Task to carry out |
If a line in the records below contains the word "underset", copy it out.

*** Material for this task Section Begins ***

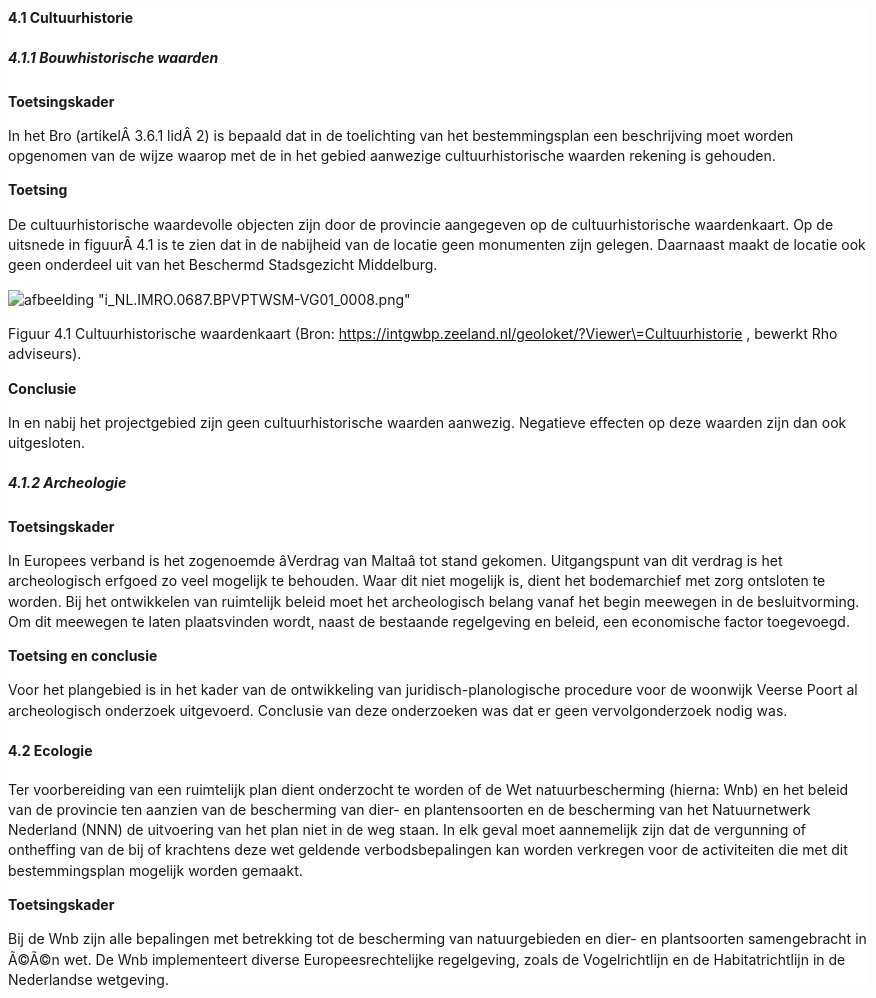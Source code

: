 #### 4\.1 Cultuurhistorie

##### 4\.1\.1 Bouwhistorische waarden

**Toetsingskader**

In het Bro (artikelÂ 3\.6\.1 lidÂ 2\) is bepaald dat in de toelichting van het bestemmingsplan een beschrijving moet worden opgenomen van de wijze waarop met de in het gebied aanwezige cultuurhistorische waarden rekening is gehouden.

**Toetsing**

De cultuurhistorische waardevolle objecten zijn door de provincie aangegeven op de cultuurhistorische waardenkaart. Op de uitsnede in figuurÂ 4\.1 is te zien dat in de nabijheid van de locatie geen monumenten zijn gelegen. Daarnaast maakt de locatie ook geen onderdeel uit van het Beschermd Stadsgezicht Middelburg.

![afbeelding "i_NL.IMRO.0687.BPVPTWSM-VG01_0008.png"](i_NL.IMRO.0687.BPVPTWSM-VG01_0008.png)

Figuur 4\.1 Cultuurhistorische waardenkaart (Bron: https://intgwbp.zeeland.nl/geoloket/?Viewer\=Cultuurhistorie , bewerkt Rho adviseurs).

**Conclusie**

In en nabij het projectgebied zijn geen cultuurhistorische waarden aanwezig. Negatieve effecten op deze waarden zijn dan ook uitgesloten.

##### 4\.1\.2 Archeologie

**Toetsingskader**

In Europees verband is het zogenoemde âVerdrag van Maltaâ tot stand gekomen. Uitgangspunt van dit verdrag is het archeologisch erfgoed zo veel mogelijk te behouden. Waar dit niet mogelijk is, dient het bodemarchief met zorg ontsloten te worden. Bij het ontwikkelen van ruimtelijk beleid moet het archeologisch belang vanaf het begin meewegen in de besluitvorming. Om dit meewegen te laten plaatsvinden wordt, naast de bestaande regelgeving en beleid, een economische factor toegevoegd.

**Toetsing en conclusie**

Voor het plangebied is in het kader van de ontwikkeling van juridisch\-planologische procedure voor de woonwijk Veerse Poort al archeologisch onderzoek uitgevoerd. Conclusie van deze onderzoeken was dat er geen vervolgonderzoek nodig was.

#### 4\.2 Ecologie

Ter voorbereiding van een ruimtelijk plan dient onderzocht te worden of de Wet natuurbescherming (hierna: Wnb) en het beleid van de provincie ten aanzien van de bescherming van dier\- en plantensoorten en de bescherming van het Natuurnetwerk Nederland (NNN) de uitvoering van het plan niet in de weg staan. In elk geval moet aannemelijk zijn dat de vergunning of ontheffing van de bij of krachtens deze wet geldende verbodsbepalingen kan worden verkregen voor de activiteiten die met dit bestemmingsplan mogelijk worden gemaakt.

**Toetsingskader**

Bij de Wnb zijn alle bepalingen met betrekking tot de bescherming van natuurgebieden en dier\- en plantsoorten samengebracht in Ã©Ã©n wet. De Wnb implementeert diverse Europeesrechtelijke regelgeving, zoals de Vogelrichtlijn en de Habitatrichtlijn in de Nederlandse wetgeving.
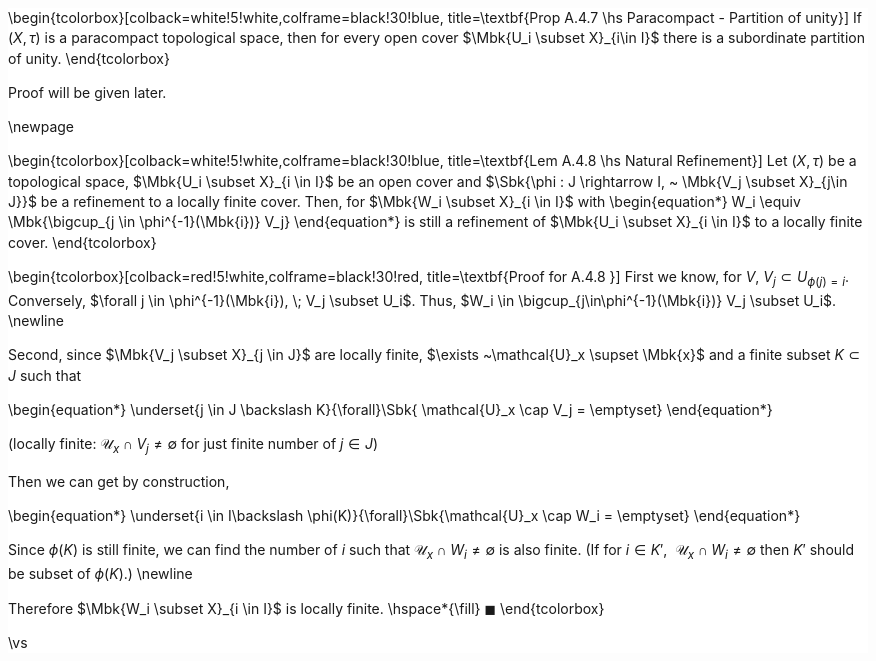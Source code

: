 \begin{tcolorbox}[colback=white!5!white,colframe=black!30!blue, title=\textbf{Prop A.4.7 \hs Paracompact - Partition of unity}]
  If $(X, \tau)$ is a paracompact topological space, then for every open cover $\Mbk{U_i \subset X}_{i\in I}$
  there is a subordinate partition of unity.
\end{tcolorbox}

Proof will be given later.

\newpage

\begin{tcolorbox}[colback=white!5!white,colframe=black!30!blue, title=\textbf{Lem A.4.8 \hs Natural Refinement}]
  Let $(X, \tau)$ be a topological space, $\Mbk{U_i \subset X}_{i \in I}$ be an open cover
  and $\Sbk{\phi : J \rightarrow I, ~ \Mbk{V_j \subset X}_{j\in J}}$ be a refinement to a locally finite cover.
  Then, for $\Mbk{W_i \subset X}_{i \in I}$ with
  \begin{equation*}
    W_i \equiv \Mbk{\bigcup_{j \in \phi^{-1}(\Mbk{i})} V_j}
  \end{equation*}
  is still a refinement of $\Mbk{U_i \subset X}_{i \in I}$ to a locally finite cover.
\end{tcolorbox}

\begin{tcolorbox}[colback=red!5!white,colframe=black!30!red, title=\textbf{Proof for A.4.8 }]
  First we know, for $V$, $V_j \subset U_{\phi(j)=i}$.
  Conversely, $\forall j \in \phi^{-1}(\Mbk{i}), \; V_j \subset U_i$.
  Thus, $W_i \in \bigcup_{j\in\phi^{-1}(\Mbk{i})} V_j \subset U_i$.
  \newline

  Second, since $\Mbk{V_j \subset X}_{j \in J}$ are locally finite,
  $\exists ~\mathcal{U}_x \supset \Mbk{x}$ and a finite subset $K \subset J$ such that

  \begin{equation*}
    \underset{j \in J \backslash K}{\forall}\Sbk{
      \mathcal{U}_x \cap V_j = \emptyset}
  \end{equation*}

  (locally finite: $\mathcal{U}_x \cap V_j \neq \emptyset$ for just finite number of $j \in J$)

  Then we can get by construction,

  \begin{equation*}
    \underset{i \in I\backslash \phi(K)}{\forall}\Sbk{\mathcal{U}_x \cap W_i = \emptyset}
  \end{equation*}

  Since $\phi(K)$ is still finite, we can find the number of $i$ such that $\mathcal{U}_x \cap W_i \neq \emptyset$ is also finite.
  (If for $i \in K',~$ $\mathcal{U}_x \cap W_i \neq \emptyset$ then $K'$ should be subset of $\phi(K)$.)
  \newline

  Therefore $\Mbk{W_i \subset X}_{i \in I}$ is locally finite.
  \hspace*{\fill} $\blacksquare$
\end{tcolorbox}

\vs

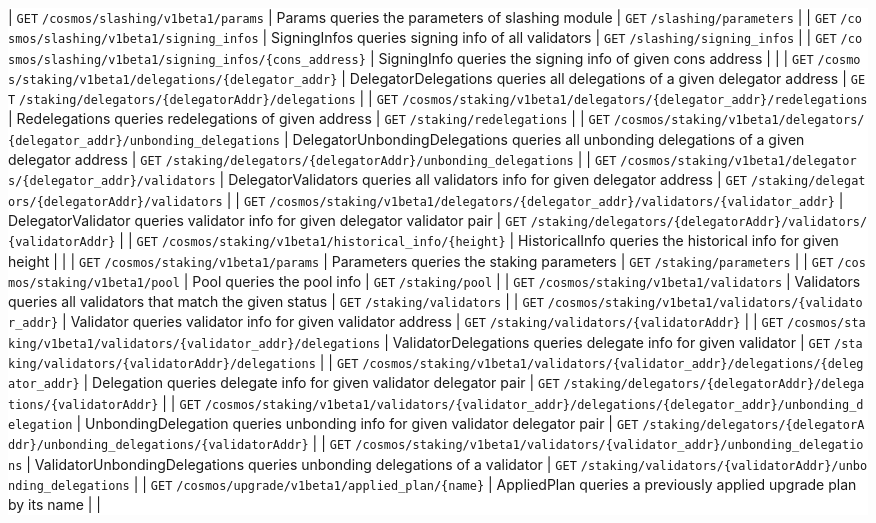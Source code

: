 | `GET` `/cosmos/slashing/v1beta1/params`                                                                                                     | Params queries the parameters of slashing module                                                       | `GET` `/slashing/parameters`                                                      |
| `GET` `/cosmos/slashing/v1beta1/signing_infos`                                                                                              | SigningInfos queries signing info of all validators                                                    | `GET` `/slashing/signing_infos`                                                   |
| `GET` `/cosmos/slashing/v1beta1/signing_infos/{cons_address}`                                                                               | SigningInfo queries the signing info of given cons address                                             |                                                                                   |
| `GET` `/cosmos/staking/v1beta1/delegations/{delegator_addr}`                                                                                | DelegatorDelegations queries all delegations of a given delegator address                              | `GET` `/staking/delegators/{delegatorAddr}/delegations`                           |
| `GET` `/cosmos/staking/v1beta1/delegators/{delegator_addr}/redelegations`                                                                   | Redelegations queries redelegations of given address                                                   | `GET` `/staking/redelegations`                                                    |
| `GET` `/cosmos/staking/v1beta1/delegators/{delegator_addr}/unbonding_delegations`                                                           | DelegatorUnbondingDelegations queries all unbonding delegations of a given delegator address           | `GET` `/staking/delegators/{delegatorAddr}/unbonding_delegations`                 |
| `GET` `/cosmos/staking/v1beta1/delegators/{delegator_addr}/validators`                                                                      | DelegatorValidators queries all validators info for given delegator address                            | `GET` `/staking/delegators/{delegatorAddr}/validators`                            |
| `GET` `/cosmos/staking/v1beta1/delegators/{delegator_addr}/validators/{validator_addr}`                                                     | DelegatorValidator queries validator info for given delegator validator pair                           | `GET` `/staking/delegators/{delegatorAddr}/validators/{validatorAddr}`            |
| `GET` `/cosmos/staking/v1beta1/historical_info/{height}`                                                                                    | HistoricalInfo queries the historical info for given height                                            |                                                                                   |
| `GET` `/cosmos/staking/v1beta1/params`                                                                                                      | Parameters queries the staking parameters                                                              | `GET` `/staking/parameters`                                                       |
| `GET` `/cosmos/staking/v1beta1/pool`                                                                                                        | Pool queries the pool info                                                                             | `GET` `/staking/pool`                                                             |
| `GET` `/cosmos/staking/v1beta1/validators`                                                                                                  | Validators queries all validators that match the given status                                          | `GET` `/staking/validators`                                                       |
| `GET` `/cosmos/staking/v1beta1/validators/{validator_addr}`                                                                                 | Validator queries validator info for given validator address                                           | `GET` `/staking/validators/{validatorAddr}`                                       |
| `GET` `/cosmos/staking/v1beta1/validators/{validator_addr}/delegations`                                                                     | ValidatorDelegations queries delegate info for given validator                                         | `GET` `/staking/validators/{validatorAddr}/delegations`                           |
| `GET` `/cosmos/staking/v1beta1/validators/{validator_addr}/delegations/{delegator_addr}`                                                    | Delegation queries delegate info for given validator delegator pair                                    | `GET` `/staking/delegators/{delegatorAddr}/delegations/{validatorAddr}`           |
| `GET` `/cosmos/staking/v1beta1/validators/{validator_addr}/delegations/{delegator_addr}/unbonding_delegation`                               | UnbondingDelegation queries unbonding info for given validator delegator pair                          | `GET` `/staking/delegators/{delegatorAddr}/unbonding_delegations/{validatorAddr}` |
| `GET` `/cosmos/staking/v1beta1/validators/{validator_addr}/unbonding_delegations`                                                           | ValidatorUnbondingDelegations queries unbonding delegations of a validator                             | `GET` `/staking/validators/{validatorAddr}/unbonding_delegations`                 |
| `GET` `/cosmos/upgrade/v1beta1/applied_plan/{name}`                                                                                         | AppliedPlan queries a previously applied upgrade plan by its name                                      |                                                                                   |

*** Material for this task Section Ends ***

Answer section |
    \underset{j \in J \backslash K}{\forall}\Sbk{
    \underset{i \in I\backslash \phi(K)}{\forall}\Sbk{\mathcal{U}_x \cap W_i = \emptyset}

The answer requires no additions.